This evening the Vietnamese Year of the Horse will be farewelled with tomorrow marking the first day of the Year of the Goat.

The Vietnamese Community have enriched and contributed greatly to Catholic life in Sydney

"The Year of the Goat traditionally represents a time of gentleness, calm, justice and kind heartedness," Fr Liem says adding that he hopes all these qualities, particularly kind heartedness, will be a feature of the coming year.

Known as Tet Nguyen Dan, or "feast of the First Morning of the First Day," Vietnam's New Year's Day or Tet as it is commonly called, celebrates the arrival of spring and remains the most important celebration in the Vietnamese cultural calendar.

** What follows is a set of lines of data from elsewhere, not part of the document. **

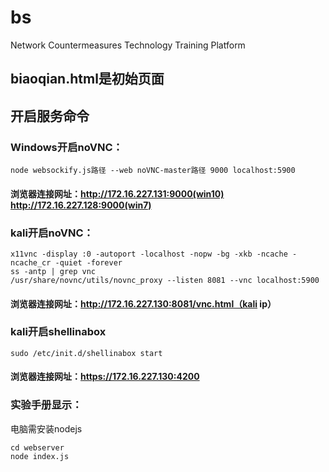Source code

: # bs
Network Countermeasures Technology Training Platform  
## biaoqian.html是初始页面  
## 开启服务命令  
### Windows开启noVNC：
    node websockify.js路径 --web noVNC-master路径 9000 localhost:5900
#### 浏览器连接网址：http://172.16.227.131:9000(win10) http://172.16.227.128:9000(win7)
### kali开启noVNC：
    x11vnc -display :0 -autoport -localhost -nopw -bg -xkb -ncache -ncache_cr -quiet -forever
	ss -antp | grep vnc
	/usr/share/novnc/utils/novnc_proxy --listen 8081 --vnc localhost:5900
#### 浏览器连接网址：http://172.16.227.130:8081/vnc.html（kali ip）
### kali开启shellinabox
	sudo /etc/init.d/shellinabox start
#### 浏览器连接网址：https://172.16.227.130:4200  
### 实验手册显示：  
电脑需安装nodejs  
  
	cd webserver
	node index.js
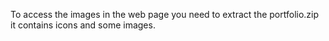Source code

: To access the images in the web page you need to extract the portfolio.zip it contains icons and some images.
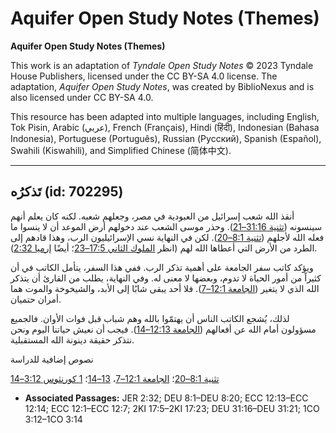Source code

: # Aquifer Open Study Notes (Themes)

**Aquifer Open Study Notes (Themes)**

This work is an adaptation of *Tyndale Open Study Notes* © 2023 Tyndale House Publishers, licensed under the CC BY\-SA 4\.0 license. The adaptation, *Aquifer Open Study Notes*, was created by BiblioNexus and is also licensed under CC BY\-SA 4\.0\.

This resource has been adapted into multiple languages, including English, Tok Pisin, Arabic (عربي), French (Français), Hindi (हिंदी), Indonesian (Bahasa Indonesia), Portuguese (Português), Russian (Русский), Spanish (Español), Swahili (Kiswahili), and Simplified Chinese (简体中文).



--------------------------------

## تَذكرُه (id: 702295)

أنقذ الله شعب إسرائيل من العبودية في مصر، وجعلهم شعبه. لكنه كان يعلم أنهم سينسونه ([تثنية 31:16–21](https://ref.ly/Deut31:16-Deut31:21)). وحذر موسى الشعب عند دخولهم أرض الموعد أن لا ينسوا ما فعله الله لأجلهم ([تثنية 8:1–20](https://ref.ly/Deut8:1-Deut8:20)). لكن في النهاية نسي الإسرائيليون الرب، وهذا قادهم إلى الطرد من الأرض التي أعطاها الله لهم (انظر [الملوك الثاني 17:5–23](https://ref.ly/2Kgs17:5-2Kgs17:23)؛ أيضًا [إرميا 2:32](https://ref.ly/Jer2:32)).

ويؤكد كاتب سفر الجامعة على أهمية تذكر الرب. ففي هذا السفر، يتأمل الكاتب في أن كثيراً من أمور الحياة لا تدوم، وبعضها لا معنى له. وفي النهاية، يطلب من القارئ أن يتذكر الله الذي لا يتغير ([الجامعة 12:1–7](https://ref.ly/Eccl12:1-Eccl12:7)). فلا أحد يبقى شابًا إلى الأبد، والشيخوخة والموت هما أمران حتميان.

لذلك، يُشجع الكاتب الناس أن يهتمّوا بالله وهم شباب قبل فوات الأوان. فالجميع مسؤولون أمام الله عن أفعالهم ([الجامعة 12:13–14](https://ref.ly/Eccl12:13-Eccl12:14)). فيجب أن نعيش حياتنا اليوم ونحن نتذكر حقيقة دينونة الله المستقبلية.

نصوص إضافية للدراسة

[تثنية 8:1–20](https://ref.ly/Deut8:1-Deut8:20)؛ [الجامعة 12:1–7](https://ref.ly/Eccl12:1-Eccl12:7)، [13–14](https://ref.ly/Eccl12:13-Eccl12:14)؛ [1 كورنثوس 3:12–14](https://ref.ly/1Cor3:12-1Cor3:14)

* **Associated Passages:** JER 2:32; DEU 8:1–DEU 8:20; ECC 12:13–ECC 12:14; ECC 12:1–ECC 12:7; 2KI 17:5–2KI 17:23; DEU 31:16–DEU 31:21; 1CO 3:12–1CO 3:14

Tomorrow Vietnamese Catholics will attend Mass to give thanks to God for His blessings over the past year. This will be followed by celebrations by Sydney's vibrant Vietnamese community of both Catholic and non-Catholics.

Vietnam New Year celebrates 2015 as the Year of the Goat

Sydney's Tet festival is set to be held at the Fairfield Show Grounds that will include traditional dancing, drums, bells, gongs, brilliantly coloured masks, animals and dancing Lan, a mythical creature that is a cross between a lion and a dragon and symbol of strength to the Vietnamese. There will also be a wide range of Vietnamese food including  traditional Tet dishes such as sticky rice and bamboo soup.

"In Australia we are very lucky that we are able to express our own culture so openly and to have so many people from other cultures join in our celebrations," says Fr Liem.

While thousands are expected to attend the Festival, the focus of the first day of Tet is on family with much of the day spent visiting relatives and spending time with immediate as well as extended family and friends.

Fr Liem Duong presides at the Mass to celebrate the start of Vietnamese New Year 2014

"The New Year is very important to Vietnamese people and is not only a time when we celebrate the beginning of a new year but our faith and our families as well," Fr Liem says.

But the celebrations do not end there.

"At Mass on the first day of Tet we give thanks to God for our blessings over the past year. At Mass on the second day of Tet, we remember and pray for our ancestors and for our parents, brothers and sisters. And on the third day of Tet, at Mass we pray for God's blessings on our work and for his blessings as well on the year ahead," he explains.

The celebrations also continue over the three days and in some cases for as long as a week.

"Tet is a much loved time of year as it brings generations together and is a chance for our children to celebrate our culture and their heritage," Fr Liem says.

Children are an important part of Tet Mass and celebrations

Well known for their generosity, Sydney's Catholic community in 2011 raised funds for a portrait by artist Paul Newton of Vietnam's much loved, Cardinal Xavier Nguyen van Thuan who died in 2002 after a remarkable life marked by courage, selflessness, faith and forgiveness.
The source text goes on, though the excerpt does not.